Hi Steve,
Przeprosiny za moją powolną odpowiedź. Zostałem złapany w nawigowaniu nowej normalnej w tych koronawirusowych czasach.
Noga tylna w Virabhadrasana 1 może być wewnętrznie lub zewnętrznie obrócona, w zależności od tego, gdzie chcesz skupić rozciąganie.
Jeśli tylna noga jest wewnętrznie obrócona, pięta prawdopodobnie podniesie się z podłogi (chyba, że masz bardzo długie łydki i ścięgna Achillesa!), a biodra będą bardziej równoległe do siebie. To skupi rozciąganie w centrum zginaczy biodrowych i mięśnia czworogłowego.
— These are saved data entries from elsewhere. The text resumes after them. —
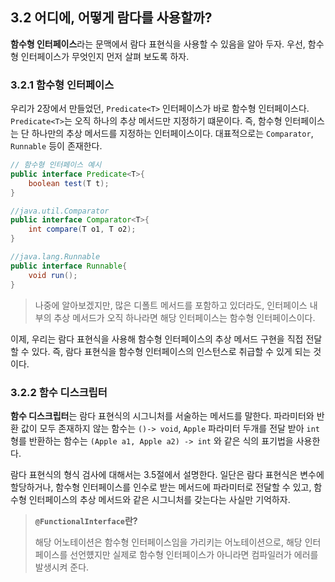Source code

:## 3.2 어디에, 어떻게 람다를 사용할까?

**함수형 인터페이스**라는 문맥에서 람다 표현식을 사용할 수 있음을 알아 두자. 
우선, 함수형 인터페이스가 무엇인지 먼저 살펴 보도록 하자.

### 3.2.1 함수형 인터페이스

우리가 2장에서 만들었던, `Predicate<T>` 인터페이스가 바로 함수형 인터페이스다. `Predicate<T>`는 오직 하나의 추상 메서드만 지정하기 떄문이다.
즉, 함수형 인터페이스는 단 하나만의 추상 메서드를 지정하는 인터페이스이다. 대표적으로는 `Comparator`, `Runnable` 등이 존재한다.

```java
// 함수형 인터페이스 예시
public interface Predicate<T>{
	boolean test(T t);
}

//java.util.Comparator
public interface Comparator<T>{
	int compare(T o1, T o2);
}

//java.lang.Runnable
public interface Runnable{
	void run();
}
```


>나중에 알아보겠지만, 많은 디폴트 메서드를 포함하고 있더라도, 인터페이스 내부의 추상 메서드가 오직 하나라면 해당 인터페이스는 함수형 인터페이스이다.


이제, 우리는 람다 표현식을 사용해 함수형 인터페이스의 추상 메서드 구현을 직접 전달할 수 있다. 즉, 람다 표현식을 함수형 인터페이스의 인스턴스로 취급할 수 있게 되는 것이다.

### 3.2.2 함수 디스크립터

**함수 디스크립터**는 람다 표현식의 시그니처를 서술하는 메서드를 말한다. 파라미터와 반환 값이 모두 존재하지 않는 함수는 `()-> void`, `Apple` 파라미터 두개를 전달 받아 `int`형를 반환하는 함수는 `(Apple a1, Apple a2) -> int` 와 같은 식의 표기법을 사용한다.

람다 표현식의 형식 검사에 대해서는 3.5절에서 설명한다.
일단은 람다 표현식은 변수에 할당하거나, 함수형 인터페이스를 인수로 받는 메서드에 파라미터로 전달할 수 있고, 함수형 인터페이스의 추상 메서드와 같은 시그니처를 갖는다는 사실만 기억하자.

>**`@FunctionalInterface`란?**
>
>해당 어노테이션은 함수형 인터페이스임을 가리키는 어노테이션으로, 해당 인터페이스를 선언헀지만 실제로 함수형 인터페이스가 아니라면 컴파일러가 에러를 발생시켜 준다.

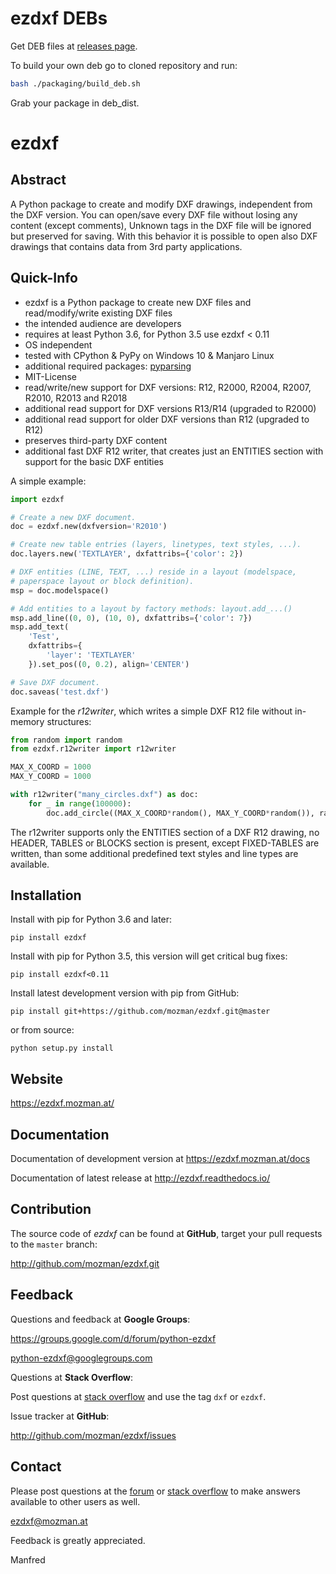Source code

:ezdxf DEBs
==========

Get DEB files at [releases page](https://github.com/snegovick/ezdxf/releases).

To build your own deb go to cloned repository and run:

```bash
bash ./packaging/build_deb.sh
```

Grab your package in deb\_dist.

ezdxf
=====

Abstract
--------

A Python package to create and modify DXF drawings, independent from the DXF
version. You can open/save every DXF file without losing any content (except comments),
Unknown tags in the DXF file will be ignored but preserved for saving. With this behavior
it is possible to open also DXF drawings that contains data from 3rd party applications.

Quick-Info
----------

- ezdxf is a Python package to create new DXF files and read/modify/write existing DXF files
- the intended audience are developers
- requires at least Python 3.6, for Python 3.5 use ezdxf < 0.11
- OS independent
- tested with CPython & PyPy on Windows 10 & Manjaro Linux
- additional required packages: [pyparsing](https://pypi.org/project/pyparsing/)
- MIT-License
- read/write/new support for DXF versions: R12, R2000, R2004, R2007, R2010, R2013 and R2018
- additional read support for DXF versions R13/R14 (upgraded to R2000)
- additional read support for older DXF versions than R12 (upgraded to R12)
- preserves third-party DXF content
- additional fast DXF R12 writer, that creates just an ENTITIES section with support for the basic DXF entities

A simple example:

```python
import ezdxf

# Create a new DXF document.
doc = ezdxf.new(dxfversion='R2010')

# Create new table entries (layers, linetypes, text styles, ...).
doc.layers.new('TEXTLAYER', dxfattribs={'color': 2})

# DXF entities (LINE, TEXT, ...) reside in a layout (modelspace, 
# paperspace layout or block definition).  
msp = doc.modelspace()

# Add entities to a layout by factory methods: layout.add_...() 
msp.add_line((0, 0), (10, 0), dxfattribs={'color': 7})
msp.add_text(
    'Test', 
    dxfattribs={
        'layer': 'TEXTLAYER'
    }).set_pos((0, 0.2), align='CENTER')

# Save DXF document.
doc.saveas('test.dxf')
```

Example for the *r12writer*, which writes a simple DXF R12 file without in-memory structures:

```python
from random import random
from ezdxf.r12writer import r12writer

MAX_X_COORD = 1000
MAX_Y_COORD = 1000

with r12writer("many_circles.dxf") as doc:
    for _ in range(100000):
        doc.add_circle((MAX_X_COORD*random(), MAX_Y_COORD*random()), radius=2)
```

The r12writer supports only the ENTITIES section of a DXF R12 drawing, no HEADER, TABLES or BLOCKS section is
present, except FIXED-TABLES are written, than some additional predefined text styles and line types are available.

Installation
------------

Install with pip for Python 3.6 and later:

    pip install ezdxf

Install with pip for Python 3.5, this version will get critical bug fixes:

    pip install ezdxf<0.11

Install latest development version with pip from GitHub:

    pip install git+https://github.com/mozman/ezdxf.git@master

or from source:

    python setup.py install

Website
-------

https://ezdxf.mozman.at/

Documentation
-------------

Documentation of development version at https://ezdxf.mozman.at/docs

Documentation of latest release at http://ezdxf.readthedocs.io/

Contribution
------------

The source code of *ezdxf* can be found at __GitHub__, target your pull requests to the `master` branch:

http://github.com/mozman/ezdxf.git


Feedback
--------

Questions and feedback at __Google Groups__:

https://groups.google.com/d/forum/python-ezdxf

python-ezdxf@googlegroups.com

Questions at __Stack Overflow__:

Post questions at [stack overflow](https://stackoverflow.com/) and use the tag `dxf` or `ezdxf`.

Issue tracker at __GitHub__:

http://github.com/mozman/ezdxf/issues

Contact
-------

Please post questions at the [forum](https://groups.google.com/d/forum/python-ezdxf) or 
[stack overflow](https://stackoverflow.com/) to make answers available to other users as well.

ezdxf@mozman.at

Feedback is greatly appreciated.

Manfred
Jeśli tylna noga jest bardziej zewnętrznie obrócona, jak w klasycznej pozie pokazanej na zdjęciu powyżej, poczujesz większe rozciągnięcie w wewnętrznych zginaczach bioder i czworogłowych, a być może także w niektórych przywodzicielach. Próba polega na utrzymaniu pięty na podłodze, przy jednoczesnym nieagresywnym skręcie bioder w kierunku równoległym, choć wiele osób uważa to za trudne do wykonania.
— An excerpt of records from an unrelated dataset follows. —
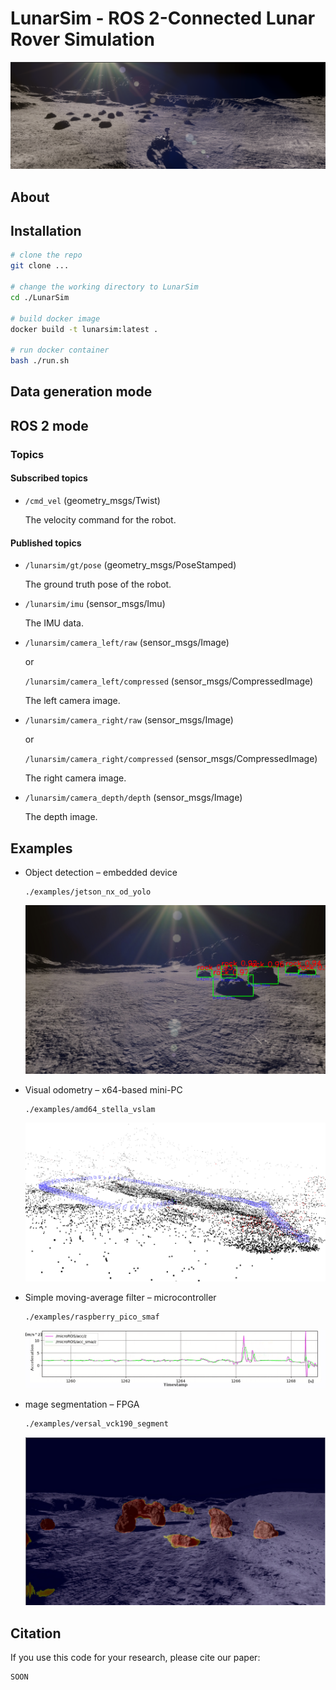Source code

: # LunarSim -  ROS 2-Connected Lunar Rover Simulation

![header](./README_FILES/header.png)

## About


## Installation

```bash
# clone the repo
git clone ...

# change the working directory to LunarSim
cd ./LunarSim

# build docker image
docker build -t lunarsim:latest .

# run docker container
bash ./run.sh
```

## Data generation mode

## ROS 2 mode

### Topics

#### Subscribed topics

* `/cmd_vel` (geometry_msgs/Twist)

    The velocity command for the robot.

#### Published topics

* `/lunarsim/gt/pose` (geometry_msgs/PoseStamped)

    The ground truth pose of the robot.

* `/lunarsim/imu` (sensor_msgs/Imu)

    The IMU data.

* `/lunarsim/camera_left/raw` (sensor_msgs/Image)

    or

   `/lunarsim/camera_left/compressed` (sensor_msgs/CompressedImage)

    The left camera image.

* `/lunarsim/camera_right/raw` (sensor_msgs/Image)

    or

   `/lunarsim/camera_right/compressed` (sensor_msgs/CompressedImage)

    The right camera image.
    
* `/lunarsim/camera_depth/depth` (sensor_msgs/Image)

    The depth image.


## Examples

* Object detection – embedded device

    ```
    ./examples/jetson_nx_od_yolo
    ```

    ![object_detection](./examples/jetson_nx_od_yolo/lunarsim_od_jestson_result.png)

* Visual odometry – x64-based mini-PC

    ```
    ./examples/amd64_stella_vslam
    ```

    ![visual_odometry](./examples/amd64_stella_vslam/lunarsim_traj_points.png)

* Simple moving-average filter – microcontroller

    ```
    ./examples/raspberry_pico_smaf
    ```

    ![moving_average](./examples/raspberry_pico_smaf/lunarsim_smf_rpi_z.png)

* mage segmentation – FPGA

    ```
    ./examples/versal_vck190_segment
    ```

    ![image_segmentation](./examples/versal_vck190_segment/lunarsim_seg_fpga_result.png)

## Citation

If you use this code for your research, please cite our paper:

```
SOON
```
W obu wersjach tej pozy, nie zapomnij o silnym wyciągnięciu ramion w górę. To pomoże ci wydłużyć górną część grupy zginaczy biodra, mięsień psoas, w miejscu, gdzie łączy się on z lędźwiowym odcinkiem kręgosłupa. Rozciąganie ramion w górę pomaga również utrzymać długi kręgosłup, a cała pozycja będzie lżejsza i bardziej ożywcza.
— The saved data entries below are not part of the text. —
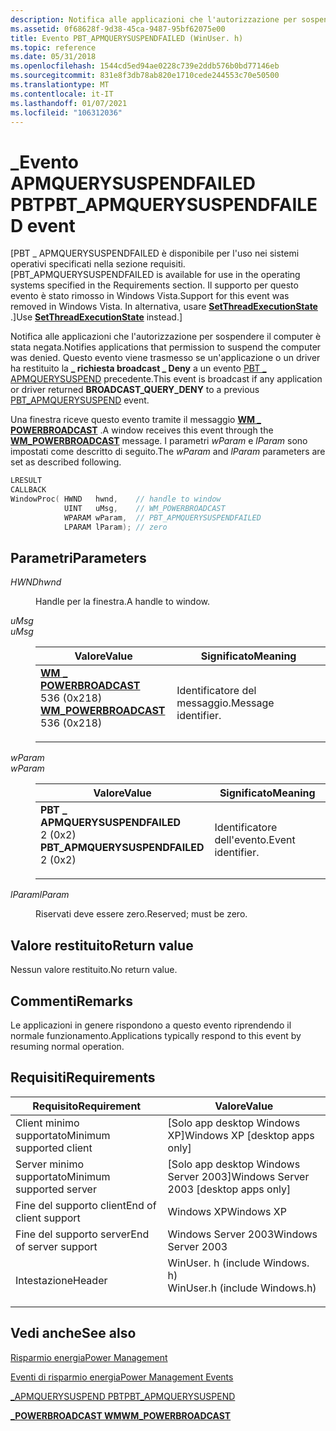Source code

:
 ```yaml
---
description: Notifica alle applicazioni che l'autorizzazione per sospendere il computer è stata negata.
ms.assetid: 0f68628f-9d38-45ca-9487-95bf62075e00
title: Evento PBT_APMQUERYSUSPENDFAILED (WinUser. h)
ms.topic: reference
ms.date: 05/31/2018
ms.openlocfilehash: 1544cd5ed94ae0228c739e2ddb576b0bd77146eb
ms.sourcegitcommit: 831e8f3db78ab820e1710cede244553c70e50500
ms.translationtype: MT
ms.contentlocale: it-IT
ms.lasthandoff: 01/07/2021
ms.locfileid: "106312036"
---
```

# <a name="pbt_apmquerysuspendfailed-event"></a><span data-ttu-id="d77b4-103">\_Evento APMQUERYSUSPENDFAILED PBT</span><span class="sxs-lookup"><span data-stu-id="d77b4-103">PBT\_APMQUERYSUSPENDFAILED event</span></span>

<span data-ttu-id="d77b4-104">\[PBT \_ APMQUERYSUSPENDFAILED è disponibile per l'uso nei sistemi operativi specificati nella sezione requisiti.</span><span class="sxs-lookup"><span data-stu-id="d77b4-104">\[PBT\_APMQUERYSUSPENDFAILED is available for use in the operating systems specified in the Requirements section.</span></span> <span data-ttu-id="d77b4-105">Il supporto per questo evento è stato rimosso in Windows Vista.</span><span class="sxs-lookup"><span data-stu-id="d77b4-105">Support for this event was removed in Windows Vista.</span></span> <span data-ttu-id="d77b4-106">In alternativa, usare [**SetThreadExecutionState**](/windows/desktop/api/Winbase/nf-winbase-setthreadexecutionstate) .\]</span><span class="sxs-lookup"><span data-stu-id="d77b4-106">Use [**SetThreadExecutionState**](/windows/desktop/api/Winbase/nf-winbase-setthreadexecutionstate) instead.\]</span></span>

<span data-ttu-id="d77b4-107">Notifica alle applicazioni che l'autorizzazione per sospendere il computer è stata negata.</span><span class="sxs-lookup"><span data-stu-id="d77b4-107">Notifies applications that permission to suspend the computer was denied.</span></span> <span data-ttu-id="d77b4-108">Questo evento viene trasmesso se un'applicazione o un driver ha restituito la **\_ richiesta broadcast \_ Deny** a un evento [PBT \_ APMQUERYSUSPEND](pbt-apmquerysuspend.md) precedente.</span><span class="sxs-lookup"><span data-stu-id="d77b4-108">This event is broadcast if any application or driver returned **BROADCAST\_QUERY\_DENY** to a previous [PBT\_APMQUERYSUSPEND](pbt-apmquerysuspend.md) event.</span></span>

<span data-ttu-id="d77b4-109">Una finestra riceve questo evento tramite il messaggio [**WM \_ POWERBROADCAST**](wm-powerbroadcast.md) .</span><span class="sxs-lookup"><span data-stu-id="d77b4-109">A window receives this event through the [**WM\_POWERBROADCAST**](wm-powerbroadcast.md) message.</span></span> <span data-ttu-id="d77b4-110">I parametri *wParam* e *lParam* sono impostati come descritto di seguito.</span><span class="sxs-lookup"><span data-stu-id="d77b4-110">The *wParam* and *lParam* parameters are set as described following.</span></span>


```C++
LRESULT 
CALLBACK 
WindowProc( HWND   hwnd,    // handle to window
            UINT   uMsg,    // WM_POWERBROADCAST
            WPARAM wParam,  // PBT_APMQUERYSUSPENDFAILED
            LPARAM lParam); // zero
```



## <a name="parameters"></a><span data-ttu-id="d77b4-111">Parametri</span><span class="sxs-lookup"><span data-stu-id="d77b4-111">Parameters</span></span>

<dl> <dt>

<span data-ttu-id="d77b4-112">*HWND*</span><span class="sxs-lookup"><span data-stu-id="d77b4-112">*hwnd*</span></span> 
</dt> <dd>

<span data-ttu-id="d77b4-113">Handle per la finestra.</span><span class="sxs-lookup"><span data-stu-id="d77b4-113">A handle to window.</span></span>

<span data-ttu-id="d77b4-114"></dd> <dt>*uMsg*</dt> </span><span class="sxs-lookup"><span data-stu-id="d77b4-114"></dd> <dt>*uMsg* </dt> </span></span><dd> 

| <span data-ttu-id="d77b4-115">Valore</span><span class="sxs-lookup"><span data-stu-id="d77b4-115">Value</span></span>                                                                                                                                                                                                                                                                   | <span data-ttu-id="d77b4-116">Significato</span><span class="sxs-lookup"><span data-stu-id="d77b4-116">Meaning</span></span>                        |
|-------------------------------------------------------------------------------------------------------------------------------------------------------------------------------------------------------------------------------------------------------------------------|--------------------------------|
| <span id="WM_POWERBROADCAST"></span><span id="wm_powerbroadcast"></span><dl> <span data-ttu-id="d77b4-117"><dt>**[**WM \_ POWERBROADCAST**](wm-powerbroadcast.md)**</dt> <dt>536 (0x218)</dt></span><span class="sxs-lookup"><span data-stu-id="d77b4-117"><dt>**[**WM\_POWERBROADCAST**](wm-powerbroadcast.md)**</dt> <dt>536 (0x218)</dt></span></span> </dl> | <span data-ttu-id="d77b4-118">Identificatore del messaggio.</span><span class="sxs-lookup"><span data-stu-id="d77b4-118">Message identifier.</span></span><br/> |



 

<span data-ttu-id="d77b4-119"></dd> <dt>*wParam*</dt> </span><span class="sxs-lookup"><span data-stu-id="d77b4-119"></dd> <dt>*wParam* </dt> </span></span><dd> 

| <span data-ttu-id="d77b4-120">Valore</span><span class="sxs-lookup"><span data-stu-id="d77b4-120">Value</span></span>                                                                                                                                                                                                                                                          | <span data-ttu-id="d77b4-121">Significato</span><span class="sxs-lookup"><span data-stu-id="d77b4-121">Meaning</span></span>                      |
|----------------------------------------------------------------------------------------------------------------------------------------------------------------------------------------------------------------------------------------------------------------|------------------------------|
| <span id="PBT_APMQUERYSUSPENDFAILED"></span><span id="pbt_apmquerysuspendfailed"></span><dl> <span data-ttu-id="d77b4-122"><dt>**PBT \_ APMQUERYSUSPENDFAILED**</dt> <dt>2 (0x2)</dt></span><span class="sxs-lookup"><span data-stu-id="d77b4-122"><dt>**PBT\_APMQUERYSUSPENDFAILED**</dt> <dt>2 (0x2)</dt></span></span> </dl> | <span data-ttu-id="d77b4-123">Identificatore dell'evento.</span><span class="sxs-lookup"><span data-stu-id="d77b4-123">Event identifier.</span></span><br/> |



 

</dd> <dt>

<span data-ttu-id="d77b4-124">*lParam*</span><span class="sxs-lookup"><span data-stu-id="d77b4-124">*lParam*</span></span> 
</dt> <dd>

<span data-ttu-id="d77b4-125">Riservati deve essere zero.</span><span class="sxs-lookup"><span data-stu-id="d77b4-125">Reserved; must be zero.</span></span>

</dd> </dl>

## <a name="return-value"></a><span data-ttu-id="d77b4-126">Valore restituito</span><span class="sxs-lookup"><span data-stu-id="d77b4-126">Return value</span></span>

<span data-ttu-id="d77b4-127">Nessun valore restituito.</span><span class="sxs-lookup"><span data-stu-id="d77b4-127">No return value.</span></span>

## <a name="remarks"></a><span data-ttu-id="d77b4-128">Commenti</span><span class="sxs-lookup"><span data-stu-id="d77b4-128">Remarks</span></span>

<span data-ttu-id="d77b4-129">Le applicazioni in genere rispondono a questo evento riprendendo il normale funzionamento.</span><span class="sxs-lookup"><span data-stu-id="d77b4-129">Applications typically respond to this event by resuming normal operation.</span></span>

## <a name="requirements"></a><span data-ttu-id="d77b4-130">Requisiti</span><span class="sxs-lookup"><span data-stu-id="d77b4-130">Requirements</span></span>



| <span data-ttu-id="d77b4-131">Requisito</span><span class="sxs-lookup"><span data-stu-id="d77b4-131">Requirement</span></span> | <span data-ttu-id="d77b4-132">Valore</span><span class="sxs-lookup"><span data-stu-id="d77b4-132">Value</span></span> |
|-------------------------------------|----------------------------------------------------------------------------------------------------------|
| <span data-ttu-id="d77b4-133">Client minimo supportato</span><span class="sxs-lookup"><span data-stu-id="d77b4-133">Minimum supported client</span></span><br/> | <span data-ttu-id="d77b4-134">\[Solo app desktop Windows XP\]</span><span class="sxs-lookup"><span data-stu-id="d77b4-134">Windows XP \[desktop apps only\]</span></span><br/>                                                              |
| <span data-ttu-id="d77b4-135">Server minimo supportato</span><span class="sxs-lookup"><span data-stu-id="d77b4-135">Minimum supported server</span></span><br/> | <span data-ttu-id="d77b4-136">\[Solo app desktop Windows Server 2003\]</span><span class="sxs-lookup"><span data-stu-id="d77b4-136">Windows Server 2003 \[desktop apps only\]</span></span><br/>                                                     |
| <span data-ttu-id="d77b4-137">Fine del supporto client</span><span class="sxs-lookup"><span data-stu-id="d77b4-137">End of client support</span></span><br/>    | <span data-ttu-id="d77b4-138">Windows XP</span><span class="sxs-lookup"><span data-stu-id="d77b4-138">Windows XP</span></span><br/>                                                                                    |
| <span data-ttu-id="d77b4-139">Fine del supporto server</span><span class="sxs-lookup"><span data-stu-id="d77b4-139">End of server support</span></span><br/>    | <span data-ttu-id="d77b4-140">Windows Server 2003</span><span class="sxs-lookup"><span data-stu-id="d77b4-140">Windows Server 2003</span></span><br/>                                                                           |
| <span data-ttu-id="d77b4-141">Intestazione</span><span class="sxs-lookup"><span data-stu-id="d77b4-141">Header</span></span><br/>                   | <dl> <span data-ttu-id="d77b4-142"><dt>WinUser. h (include Windows. h)</dt></span><span class="sxs-lookup"><span data-stu-id="d77b4-142"><dt>WinUser.h (include Windows.h)</dt></span></span> </dl> |



## <a name="see-also"></a><span data-ttu-id="d77b4-143">Vedi anche</span><span class="sxs-lookup"><span data-stu-id="d77b4-143">See also</span></span>

<dl> <dt>

[<span data-ttu-id="d77b4-144">Risparmio energia</span><span class="sxs-lookup"><span data-stu-id="d77b4-144">Power Management</span></span>](power-management-portal.md)
</dt> <dt>

[<span data-ttu-id="d77b4-145">Eventi di risparmio energia</span><span class="sxs-lookup"><span data-stu-id="d77b4-145">Power Management Events</span></span>](power-management-events.md)
</dt> <dt>

[<span data-ttu-id="d77b4-146">\_APMQUERYSUSPEND PBT</span><span class="sxs-lookup"><span data-stu-id="d77b4-146">PBT\_APMQUERYSUSPEND</span></span>](pbt-apmquerysuspend.md)
</dt> <dt>

[<span data-ttu-id="d77b4-147">**\_POWERBROADCAST WM**</span><span class="sxs-lookup"><span data-stu-id="d77b4-147">**WM\_POWERBROADCAST**</span></span>](wm-powerbroadcast.md)
</dt> </dl>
Czy ważne jest, aby celować w konkretną grupę mięśni podczas rozciągania, czy też nie, zależy od indywidualnych potrzeb. Ogólnie rzecz biorąc, dobrze zaokrąglona praktyka jogi powinna obejmować wszystkie podstawy funkcjonalnej mobilności. I na szczęście nie ma potrzeby praktykowania zaawansowanych póz, aby osiągnąć ten cel. Prosta, ale regularna praktyka pozycji stojących, wygięć do przodu, wygięć w tył, skrętów i kilku inwersji powinna zaspokoić większość twoich potrzeb.